Image from Wikipedia. The Hans Holbein painting is in Basel, where Dostoevsky saw it many times.  A copy of it hangs in a house where, in the novel, a murder will take place.

‘That painting!’ the prince exclaimed suddenly, under the impact of a sudden thought.  ‘That painting! Some people might lose their faith by looking at that painting!’  (II, 4)

Or gain their faith, depending on what they make of Christ shown so clearly as human.  The image is foreshadowing, although given Dostoevsky’s improvisation, at the point the painting first appears, a third of the way through the novel, it is fair to ask:  foreshadowing of what?  The author will figure that out by the end of the novel.

This Holbein painting pulls us back into Part I of the novel, the single day in two hundred pages in which the holy fool Prince Myshkin is reintroduced to Russia after a long stay in Switzerland, where he too got to know the Holbein.  He mentions another Holbein, a Madonna in Dresden, but this is merely a hint of the motif.  The strongest connection is to another Basel painting, not specified by Myshkin, that portrays the moment before an execution.  Myshkin then describes, in a two page paragraph, a painting he imagines on that subject, “’exactly a minute before death,’” although his description includes the prison, the awakening and transport of the condemned man and his thoughts along the way before he gets to the scaffold, the guillotine, and the priest.

“Paint the scaffold so that only the last stair can be seen clearly and closely; the condemned man has stepped on it: his head, white as paper, the priest holding out the cross, the man extending his blue lips and staring – and knowing everything.  The cross and the head – that is the painting, the face of the priest, of the executioner, of his two assistants and a few heads and eyes from below – all that may be painted on a tertiary level, as it were, in a mist, as a background…  That’s what the painting should be like.”  (I, 6, ellipses in original)

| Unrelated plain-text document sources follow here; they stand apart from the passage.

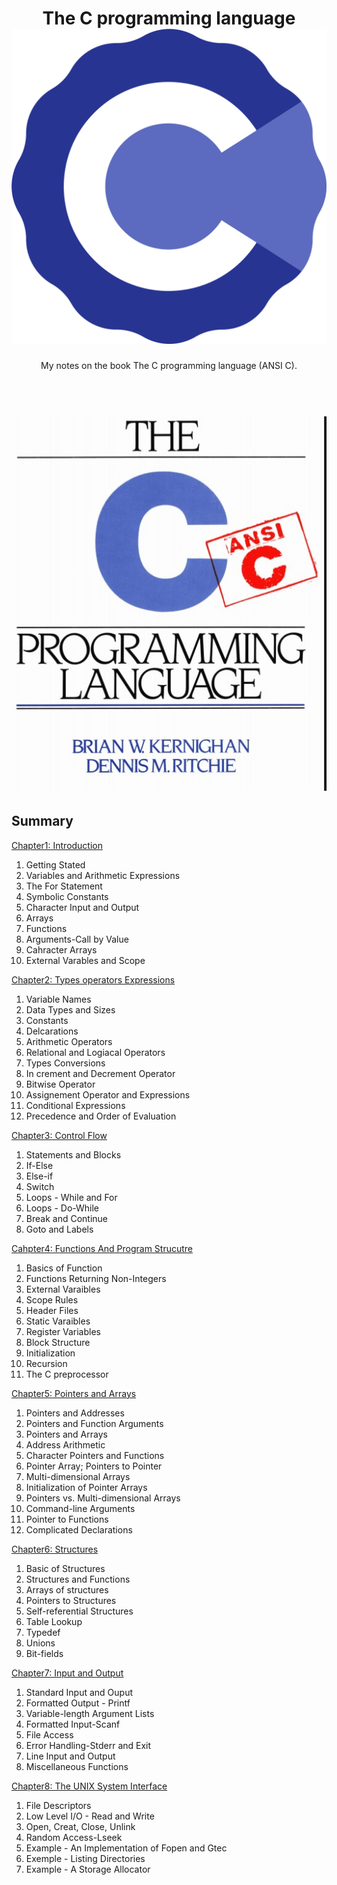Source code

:<h1 align="center">
    The C programming language
    <br>
    <img src="./c_logo.png">
    </br>
</h1>

<p align="center">
My notes on the book The C programming language (ANSI C).
</p>

<h1 align="center">
    <br>
    <img src="./book.jpg">
    </br>
</h1>

## Summary

[Chapter1: Introduction](Chapter1-Introduction)
    
1. Getting Stated 
1. Variables and Arithmetic Expressions
1. The For Statement
1. Symbolic Constants
1. Character Input and Output
1. Arrays
1. Functions
1. Arguments-Call by Value
1. Cahracter Arrays
1. External Varables and Scope

[Chapter2: Types operators Expressions](Chapter2-Types_operators_Expressions)

1. Variable Names
1. Data Types and Sizes
1. Constants
1. Delcarations
1. Arithmetic Operators
1. Relational and Logiacal Operators
1. Types Conversions
1. In crement and Decrement Operator
1. Bitwise Operator
1. Assignement Operator and Expressions
1. Conditional Expressions
1. Precedence and Order of Evaluation

[Chapter3: Control Flow](Chapter3-Control_Flow)

1. Statements and Blocks
1. If-Else
1. Else-if
1. Switch
1. Loops - While and For
1. Loops - Do-While
1. Break and Continue
1. Goto and Labels

[Cahpter4: Functions And Program Strucutre](Chapter4-Functions_And_Program_Strucutre)

1. Basics of Function
1. Functions Returning Non-Integers
1. External Varaibles
1. Scope Rules
1. Header Files
1. Static Varaibles
1. Register Variables
1. Block Structure
1. Initialization
1. Recursion
1. The C preprocessor

[Chapter5: Pointers and Arrays](Chapter5-Pointeurs_and_Arrays)

1. Pointers and Addresses
1. Pointers and Function Arguments
1. Pointers and Arrays
1. Address Arithmetic
1. Character Pointers and Functions
1. Pointer Array; Pointers to Pointer
1. Multi-dimensional Arrays
1. Initialization of Pointer Arrays
1. Pointers vs. Multi-dimensional Arrays
1. Command-line Arguments
1. Pointer to Functions
1. Complicated Declarations

[Chapter6: Structures](Chapter6-Structures)

1. Basic of Structures
1. Structures and Functions
1. Arrays of structures
1. Pointers to Structures
1. Self-referential Structures
1. Table Lookup
1. Typedef
1. Unions
1. Bit-fields

[Chapter7: Input and Output](Chapter7-Input_And_Ouput)

1. Standard Input and Ouput
1. Formatted Output - Printf
1. Variable-length Argument Lists
1. Formatted Input-Scanf
1. File Access
1. Error Handling-Stderr and Exit
1. Line Input and Output
1. Miscellaneous Functions

[Chapter8: The UNIX System Interface](Chapter8-The_UNIX_System_Interface)

1. File Descriptors
1. Low Level I/O - Read and Write
1. Open, Creat, Close, Unlink
1. Random Access-Lseek
1. Example - An Implementation of Fopen and Gtec
1. Exemple - Listing Directories
1. Example - A Storage Allocator
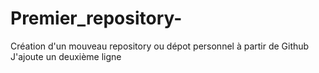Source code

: # Premier_repository-
Création d'un mouveau repository ou dépot personnel à partir de Github
J'ajoute un deuxième ligne
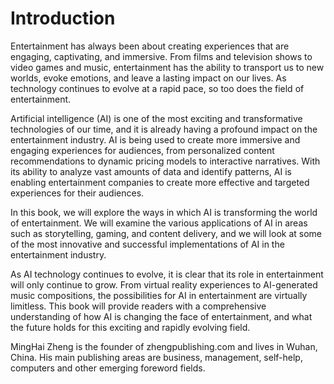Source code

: # Introduction

Entertainment has always been about creating experiences that are engaging, captivating, and immersive. From films and television shows to video games and music, entertainment has the ability to transport us to new worlds, evoke emotions, and leave a lasting impact on our lives. As technology continues to evolve at a rapid pace, so too does the field of entertainment.

Artificial intelligence (AI) is one of the most exciting and transformative technologies of our time, and it is already having a profound impact on the entertainment industry. AI is being used to create more immersive and engaging experiences for audiences, from personalized content recommendations to dynamic pricing models to interactive narratives. With its ability to analyze vast amounts of data and identify patterns, AI is enabling entertainment companies to create more effective and targeted experiences for their audiences.

In this book, we will explore the ways in which AI is transforming the world of entertainment. We will examine the various applications of AI in areas such as storytelling, gaming, and content delivery, and we will look at some of the most innovative and successful implementations of AI in the entertainment industry.

As AI technology continues to evolve, it is clear that its role in entertainment will only continue to grow. From virtual reality experiences to AI-generated music compositions, the possibilities for AI in entertainment are virtually limitless. This book will provide readers with a comprehensive understanding of how AI is changing the face of entertainment, and what the future holds for this exciting and rapidly evolving field.

MingHai Zheng is the founder of zhengpublishing.com and lives in Wuhan, China. His main publishing areas are business, management, self-help, computers and other emerging foreword fields.
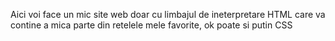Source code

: Aici voi face un mic site web doar cu limbajul de ineterpretare HTML care va contine a mica parte din retelele mele favorite, ok poate si putin CSS
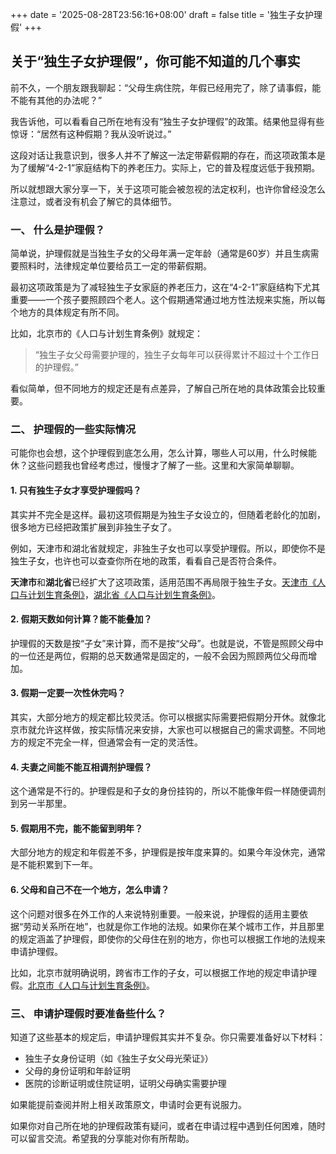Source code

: +++
date = '2025-08-28T23:56:16+08:00'
draft = false
title = '独生子女护理假'
+++

## 关于“独生子女护理假”，你可能不知道的几个事实

前不久，一个朋友跟我聊起：“父母生病住院，年假已经用完了，除了请事假，能不能有其他的办法呢？”

我告诉他，可以看看自己所在地有没有“独生子女护理假”的政策。结果他显得有些惊讶：“居然有这种假期？我从没听说过。”

这段对话让我意识到，很多人并不了解这一法定带薪假期的存在，而这项政策本是为了缓解“4-2-1”家庭结构下的养老压力。实际上，它的普及程度远低于我预期。

所以就想跟大家分享一下，关于这项可能会被忽视的法定权利，也许你曾经没怎么注意过，或者没有机会了解它的具体细节。

### 一、 什么是护理假？

简单说，护理假就是当独生子女的父母年满一定年龄（通常是60岁）并且生病需要照料时，法律规定单位要给员工一定的带薪假期。

最初这项政策是为了减轻独生子女家庭的养老压力，这在“4-2-1”家庭结构下尤其重要——一个孩子要照顾四个老人。这个假期通常通过地方性法规来实施，所以每个地方的具体规定有所不同。

比如，北京市的《人口与计划生育条例》就规定：

> “独生子女父母需要护理的，独生子女每年可以获得累计不超过十个工作日的护理假。”

看似简单，但不同地方的规定还是有点差异，了解自己所在地的具体政策会比较重要。

### 二、 护理假的一些实际情况

可能你也会想，这个护理假到底怎么用，怎么计算，哪些人可以用，什么时候能休？这些问题我也曾经考虑过，慢慢才了解了一些。这里和大家简单聊聊。

#### 1. 只有独生子女才享受护理假吗？

其实并不完全是这样。最初这项假期是为独生子女设立的，但随着老龄化的加剧，很多地方已经把政策扩展到非独生子女了。

例如，天津市和湖北省就规定，非独生子女也可以享受护理假。所以，即使你不是独生子女，也许也可以查查你所在地的政策，看看自己是否符合条件。

**天津市**和**湖北省**已经扩大了这项政策，适用范围不再局限于独生子女。[天津市《人口与计划生育条例》](http://www.tj.gov.cn/)，[湖北省《人口与计划生育条例》](http://www.hubei.gov.cn/)。

#### 2. 假期天数如何计算？能不能叠加？

护理假的天数是按“子女”来计算，而不是按“父母”。也就是说，不管是照顾父母中的一位还是两位，假期的总天数通常是固定的，一般不会因为照顾两位父母而增加。

#### 3. 假期一定要一次性休完吗？

其实，大部分地方的规定都比较灵活。你可以根据实际需要把假期分开休。就像北京市就允许这样做，按实际情况来安排，大家也可以根据自己的需求调整。不同地方的规定不完全一样，但通常会有一定的灵活性。

#### 4. 夫妻之间能不能互相调剂护理假？

这个通常是不行的。护理假是和子女的身份挂钩的，所以不能像年假一样随便调剂到另一半那里。

#### 5. 假期用不完，能不能留到明年？

大部分地方的规定和年假差不多，护理假是按年度来算的。如果今年没休完，通常是不能积累到下一年。

#### 6. 父母和自己不在一个地方，怎么申请？

这个问题对很多在外工作的人来说特别重要。一般来说，护理假的适用主要依据“劳动关系所在地”，也就是你工作地的法规。如果你在某个城市工作，并且那里的规定涵盖了护理假，即使你的父母住在别的地方，你也可以根据工作地的法规来申请护理假。

比如，北京市就明确说明，跨省市工作的子女，可以根据工作地的规定申请护理假。[北京市《人口与计划生育条例》](https://www.bj.gov.cn/)。

### 三、 申请护理假时要准备些什么？

知道了这些基本的规定后，申请护理假其实并不复杂。你只需要准备好以下材料：

* 独生子女身份证明（如《独生子女父母光荣证》）
* 父母的身份证明和年龄证明
* 医院的诊断证明或住院证明，证明父母确实需要护理

如果能提前查阅并附上相关政策原文，申请时会更有说服力。

如果你对自己所在地的护理假政策有疑问，或者在申请过程中遇到任何困难，随时可以留言交流。希望我的分享能对你有所帮助。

This is told to a trio of beautiful young women Myshkin has just met.  He is a little awkward as a conversationalist.  You should see the story he tells next, in Part I, Chapter 6, in a single uninterrupted twelve page paragraph.

Strangely, eighty pages into the novel, this is the second time Myshkin has described the moment before an execution.  He first does so in the second chapter, again, using a long single paragraph.

“When you put your head right under the guillotine and hear it sliding above your head, it’s that quarter of a second that’s most terrible of all.  This isn’t my imagination, you know, many people have said the same thing…  Take a soldier and put him right in front of a cannon in a battle and fire it at him, and he’ll go on hoping, but read out a certain death sentence to that same soldier, and he’ll go mad, or start to weep.  Who can say that human nature is able to endure such a thing without going mad?  Why such mockery – ugly, superfluous, futile?  Perhaps the man exists to whom this sentence has been read out, has been allowed to suffer, and then has been told: ‘Off you go, you’ve been pardoned.’  A man like that could tell us, perhaps.  Such suffering and terror were what Christ spoke of.  (I,2, ellipses mine)

I quoted that passage at some length because it is so clearly related to Dostoevsky’s own experience in 1849, when his own execution by firing squad was commuted moments before the guns went off.

And what comes up just a few pages later?  A painting, of course – the painting of a character who will, by the end of the novel seven hundred pages later, be murdered.

I am in a sense constructing a better novel out of pieces of the book Dostoevsky actually wrote, but the pieces all are right there, put in place by the author for anyone to use.